The topic of sustainability and eco-friendliness is currently on everyone’s lips – especially when it comes to areas where improvements could definitely be made. Just a few months ago, for example, criticism was voiced about the computationally intensive mining process of Bitcoin and other proof-of-work (PoW) cryptocurrencies. Shortly after, Elon Musk, CEO of the US electric car manufacturer Tesla declared that it had not only invested billions in the digital asset but that it would soon also allow its customers to pay for their own electric cars with it. Opposition arose from the Chinese government. The country wants to take action against the climate-damaging mining of the cryptocurrency – and at the same time secure the stability of the renminbi. 

Tesla CEO Elon Musk, who had previously praised Bitcoin to the skies, has since backed down and removed the option to pay with Bitcoin from the online shop.

Russia wants to profit from China's exodus

Consequently, Chinese mining companies are currently having a hard time in the Middle Kingdom. However, a project from Russia that is supposed to promote the crypto industry could now provide a remedy. The Russian Association of the Crypto Industry and Blockchain, which also goes by the acronym RACIB, has set itself the goal of bringing the world’s mining resources to the largest country in terms of area as a project announcement shows.

The organisation’s largest foreign cooperation partner is currently an association of various mining farms from China. Together, the companies handle 25 per cent of the world’s hash rate, i.e. the total computing power used in mining the most important cryptocurrencies – first and foremost Bitcoin. If they move their computing capacity to Russia, the country could gain a strong market share for itself.
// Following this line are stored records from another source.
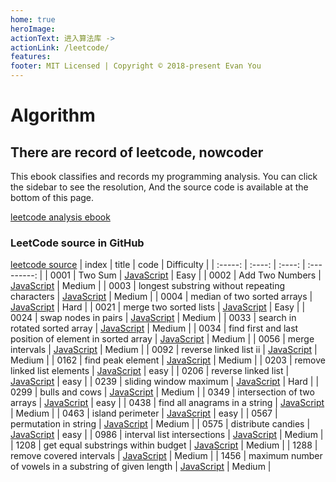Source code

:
 ```yaml
---
home: true
heroImage: 
actionText: 进入算法库 ->
actionLink: /leetcode/
features:
footer: MIT Licensed | Copyright © 2018-present Evan You
---
```


# Algorithm
## There are record of leetcode, nowcoder
This ebook classifies and records my programming analysis. You can click the sidebar to see
the resolution, And the source code is available at the bottom of this page.

[leetcode analysis ebook](https://blog.runope.top/algorithm/leetcode/)

### LeetCode source in GitHub
[leetcode source](https://github.com/runope/algorithm/tree/main/code_src/leetcode)
|  index  | title  |  code  |  Difficulty |
| :-----: | :----: | :----: | :---------: |
| 0001 | Two Sum | [JavaScript](https://github.com/runope/algorithm/blob/main/code_src/leetcode/0001-TwoSum.js) | Easy |
| 0002 | Add Two Numbers | [JavaScript](https://github.com/runope/algorithm/blob/main/code_src/leetcode/0002-addTwoNumbers.js) | Medium |
| 0003 | longest substring without repeating characters | [JavaScript](https://github.com/runope/algorithm/blob/main/code_src/leetcode/0003-longestSubstringWithoutRepeatingCharacters.js) | Medium |
| 0004 | median of two sorted arrays | [JavaScript](https://github.com/runope/algorithm/blob/main/code_src/leetcode/0004-medianOfTwoSortedArrays.js) | Hard |
| 0021 | merge two sorted lists | [JavaScript](https://github.com/runope/algorithm/blob/main/code_src/leetcode/0021-mergeTwoSortedLists.js) | Easy |
| 0024 | swap nodes in pairs | [JavaScript](https://github.com/runope/algorithm/blob/main/code_src/leetcode/0024-swapNodesInPairs.js) | Medium |
| 0033 | search in rotated sorted array | [JavaScript](https://github.com/runope/algorithm/blob/main/code_src/leetcode/0033-searchInRotatedSortedArray.js) | Medium |
| 0034 | find first and last position of element in sorted array | [JavaScript](https://github.com/runope/algorithm/blob/main/code_src/leetcode/0034-findFirstAndLastPositionOfElementInSortedArray.js) | Medium |
| 0056 | merge intervals | [JavaScript](https://github.com/runope/algorithm/blob/main/code_src/leetcode/0056-mergeIntervals.js) | Medium |
| 0092 | reverse linked list ii | [JavaScript](https://github.com/runope/algorithm/blob/main/code_src/leetcode/0092-reverseLinkedListIi.js) | Medium |
| 0162 | find peak element | [JavaScript](https://github.com/runope/algorithm/blob/main/code_src/leetcode/0162-findPeakElement.js) | Medium |
| 0203 | remove linked list elements | [JavaScript](https://github.com/runope/algorithm/blob/main/code_src/leetcode/0203-removeLinkedListElements.js) | easy |
| 0206 | reverse linked list | [JavaScript](https://github.com/runope/algorithm/blob/main/code_src/leetcode/0206-reverseLinkedList.js) | easy |
| 0239 | sliding window maximum | [JavaScript](https://github.com/runope/algorithm/blob/main/code_src/leetcode/0239-slidingWindowMaximum.js) | Hard |
| 0299 | bulls and cows | [JavaScript](https://github.com/runope/algorithm/blob/main/code_src/leetcode/0299-bullsAndCows.js) | Medium |
| 0349 | intersection of two arrays | [JavaScript](https://github.com/runope/algorithm/blob/main/code_src/leetcode/0349-intersectionOfTwoArrays.js) | easy |
| 0438 | find all anagrams in a string | [JavaScript](https://github.com/runope/algorithm/blob/main/code_src/leetcode/0438-findAllAnagramsInAString.js) | Medium |
| 0463 | island perimeter | [JavaScript](https://github.com/runope/algorithm/blob/main/code_src/leetcode/0463-islandPerimeter.js) | easy |
| 0567 | permutation in string | [JavaScript](https://github.com/runope/algorithm/blob/main/code_src/leetcode/0567-permutationInString.js) | Medium |
| 0575 | distribute candies | [JavaScript](https://github.com/runope/algorithm/blob/main/code_src/leetcode/0575-distributeCandies.js) | easy |
| 0986 | interval list intersections | [JavaScript](https://github.com/runope/algorithm/blob/main/code_src/leetcode/0986-intervalListIntersections.js) | Medium |
| 1208 | get equal substrings within budget | [JavaScript](https://github.com/runope/algorithm/blob/main/code_src/leetcode/1208-getEqualSubstringsWithinBudget.js) | Medium |
| 1288 | remove covered intervals | [JavaScript](https://github.com/runope/algorithm/blob/main/code_src/leetcode/1288-removeCoveredIntervals.js) | Medium |
| 1456 | maximum number of vowels in a substring of given length | [JavaScript](https://github.com/runope/algorithm/blob/main/code_src/leetcode/1456-MaximumNumberOfVowelsInASubstringOfGivenLength.js) | Medium |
According to the organisation, China currently accounts for 60 per cent of the total mining process, but due to regulations and lack of energy capacity, there is likely to be a migration to other countries such as the USA or Canada, which offer low electricity costs and crypto-friendly regulations. The initiative aims to limit migration to North America and bring mining farms, and therefore also more centralised control, to Russia.

Russia has already shown itself to be crypto-friendly in the past. The state is also suitable for mining cybercurrencies. According to the organisation, the country not only scores points for its centralised energy system, whereby 90 per cent of the country’s total electricity is produced in large power plants, but Russia also has a large surplus of electricity to offer. The weather conditions could also bring advantages for the mining process of cryptocurrencies, RACIB continues. Accordingly, the cold climate in the country could support the cooling of data centres so that no enormous energy is required. Since there is a high level of professionalism among skilled workers in Russia, but at the same time, many regions are sparsely populated, large energy and infrastructure facilities could be built, according to the association. “All this provides additional advantages, benefits and attractiveness for large foreign investments in the Russian energy complex, provides the best conditions for the formation of specialised clusters on the territory of the country, supporting global cryptocurrency networks and infrastructure of the global digital economy,” the project is stated in the announcement.

Russia steps up with green energy sources

To achieve this ambitious goal, RACIB is not only working with state-owned companies but also with Russian authorities, so that several working groups have been formed. One of these project groups, for example, has focused particularly on the sustainability aspect and wants to enable mining companies to use renewable energy sources. 

Hydroelectric and nuclear energy still account for 40 per cent of all electricity sources in Russia, but the intention is now to venture more into green energy sources such as wind power. This year, 1,158 megawatts of new-generation wind turbines have already been built in some regions. The Rostov region is particularly promising in this area, as Russia’s largest wind farm with a capacity of 300 megawatts is currently located there. The association wants to include these structures when it comes to finding suitable locations for the construction of data centres. The capacity of all planned mining farms should then be more than two gigawatts.